There are five Nobel-prize-winning economists among the 26 US economists calling on President Obama, in an open letter, to drop opposition and support the European Union’s legislation that will charge airlines for their carbon emissions.
“We implore you to support the European Union’s innovative efforts to place a price on carbon from aviation through the emissions trading system (EU ETS), or, at the very least, to stop actively opposing these efforts,” they wrote in the open letter (PDF).

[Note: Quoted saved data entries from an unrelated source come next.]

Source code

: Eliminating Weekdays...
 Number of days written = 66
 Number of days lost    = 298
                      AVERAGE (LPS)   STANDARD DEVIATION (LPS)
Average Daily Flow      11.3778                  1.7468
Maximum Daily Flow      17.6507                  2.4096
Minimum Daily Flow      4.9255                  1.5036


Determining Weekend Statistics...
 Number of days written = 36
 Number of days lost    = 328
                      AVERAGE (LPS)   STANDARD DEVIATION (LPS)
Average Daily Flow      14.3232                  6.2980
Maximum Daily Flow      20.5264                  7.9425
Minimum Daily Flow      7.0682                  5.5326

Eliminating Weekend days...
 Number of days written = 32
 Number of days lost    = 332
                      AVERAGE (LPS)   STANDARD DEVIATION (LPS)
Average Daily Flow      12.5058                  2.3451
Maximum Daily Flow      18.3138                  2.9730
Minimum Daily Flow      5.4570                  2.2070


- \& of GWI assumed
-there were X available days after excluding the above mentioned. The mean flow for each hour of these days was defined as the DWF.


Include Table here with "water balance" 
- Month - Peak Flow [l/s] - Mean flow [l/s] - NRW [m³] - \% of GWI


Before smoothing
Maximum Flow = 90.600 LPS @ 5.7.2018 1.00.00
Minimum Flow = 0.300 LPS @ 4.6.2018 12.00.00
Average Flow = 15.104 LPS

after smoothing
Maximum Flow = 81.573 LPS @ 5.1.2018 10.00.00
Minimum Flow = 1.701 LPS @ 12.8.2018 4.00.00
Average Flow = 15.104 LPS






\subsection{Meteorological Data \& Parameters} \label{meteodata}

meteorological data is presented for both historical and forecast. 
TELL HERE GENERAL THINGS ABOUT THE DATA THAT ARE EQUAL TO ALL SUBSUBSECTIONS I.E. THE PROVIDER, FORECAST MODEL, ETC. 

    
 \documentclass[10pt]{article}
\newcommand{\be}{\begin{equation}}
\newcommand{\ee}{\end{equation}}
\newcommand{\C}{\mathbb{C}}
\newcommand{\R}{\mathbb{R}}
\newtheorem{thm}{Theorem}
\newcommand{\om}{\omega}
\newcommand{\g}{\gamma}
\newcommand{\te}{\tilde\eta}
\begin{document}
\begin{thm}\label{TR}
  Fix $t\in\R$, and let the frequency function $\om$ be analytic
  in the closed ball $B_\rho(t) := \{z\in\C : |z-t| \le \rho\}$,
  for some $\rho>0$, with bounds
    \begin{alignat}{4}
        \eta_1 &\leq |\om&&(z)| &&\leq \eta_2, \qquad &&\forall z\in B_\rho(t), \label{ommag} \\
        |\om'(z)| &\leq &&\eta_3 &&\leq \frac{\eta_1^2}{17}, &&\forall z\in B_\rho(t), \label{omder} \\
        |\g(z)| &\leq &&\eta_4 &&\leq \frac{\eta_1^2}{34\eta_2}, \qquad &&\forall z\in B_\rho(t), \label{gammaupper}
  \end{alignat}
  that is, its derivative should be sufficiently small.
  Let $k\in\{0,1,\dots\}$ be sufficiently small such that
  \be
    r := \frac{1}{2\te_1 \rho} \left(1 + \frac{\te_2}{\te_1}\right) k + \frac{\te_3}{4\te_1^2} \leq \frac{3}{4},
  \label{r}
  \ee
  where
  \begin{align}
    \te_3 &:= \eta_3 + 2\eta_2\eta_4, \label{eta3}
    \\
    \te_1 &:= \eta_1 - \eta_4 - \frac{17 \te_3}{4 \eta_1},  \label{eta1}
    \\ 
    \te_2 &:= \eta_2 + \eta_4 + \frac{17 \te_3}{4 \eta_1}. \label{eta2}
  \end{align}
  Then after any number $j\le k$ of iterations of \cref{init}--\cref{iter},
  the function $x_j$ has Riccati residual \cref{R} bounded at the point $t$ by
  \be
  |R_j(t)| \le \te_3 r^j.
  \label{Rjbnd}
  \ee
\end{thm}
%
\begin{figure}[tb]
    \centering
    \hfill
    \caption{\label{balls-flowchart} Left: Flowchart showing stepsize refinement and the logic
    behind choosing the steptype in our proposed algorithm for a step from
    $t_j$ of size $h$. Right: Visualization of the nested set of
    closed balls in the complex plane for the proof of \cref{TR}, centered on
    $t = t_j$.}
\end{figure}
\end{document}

“The aviation sector represents a large and growing global source of carbon emissions. Addressing emissions in this sector by negotiating a global pricing system through the International Civil Aviation Organization (ICAO) would send an important signal that carbon pricing is an effective way to correct a major market failure—the growing concentration of greenhouse gases in the atmosphere.”
The United States has been opposed to the EU’s move to include airlines in it emissions trading scheme for awhile now (despite the finding of some reports that its not likely to impact U.S. airlines’ bottom line at all), stating that the move is illegal under international treaties. The US also backed a lawsuit challenging the plan, but the suit was eventually thrown out of court by the European Court of Justice.
Secretary of State Hillary Clinton wrote to the European Union towards the end of 2011 stating that the US would take “appropriate action” if Brussels did not halt or delay its plans.
The EU is aware of these complaints, and joins with all naysayers in the belief that global action must be taken through the International Civil Aviation Organisation (ICAO). However, so far ICAO has done nothing despite a decade of negotiations. Subsequently, it is entirely unsurprising that the EU has had to move forward on its own.
The authors of the letter are economists from universities including Harvard, Stanford, Columbia, Princeton, and Berkeley.
“If climate change is to be slowed appreciably at tolerable cost, it is wise to use the market to provide incentives for individuals and firms to reduce greenhouse gas pollution,” they write. “In economic terms, the emission of these pollutants meets the classic definition of an externality — the price that individuals and firms face for emitting these pollutants is substantially lower than the social cost imposed by the pollution. Because emissions are not priced, the world is wastefully using up a scarce resource, the earth’s ability to safely absorb greenhouse gas emissions.”
“Rather than opposing the EU, we urge your administration to support their efforts to price carbon in the context of the ICAO. In order for the world to achieve its climatic objectives at tolerable cost, a cooperative approach among nations is essential. While we recognize that there are numerous obstacles to setting a uniform, global price on all carbon emissions, pricing them in the aviation sector would be a good start. In particular, we urge you to drop the US opposition and to support the EU’s efforts to deal with this global problem.”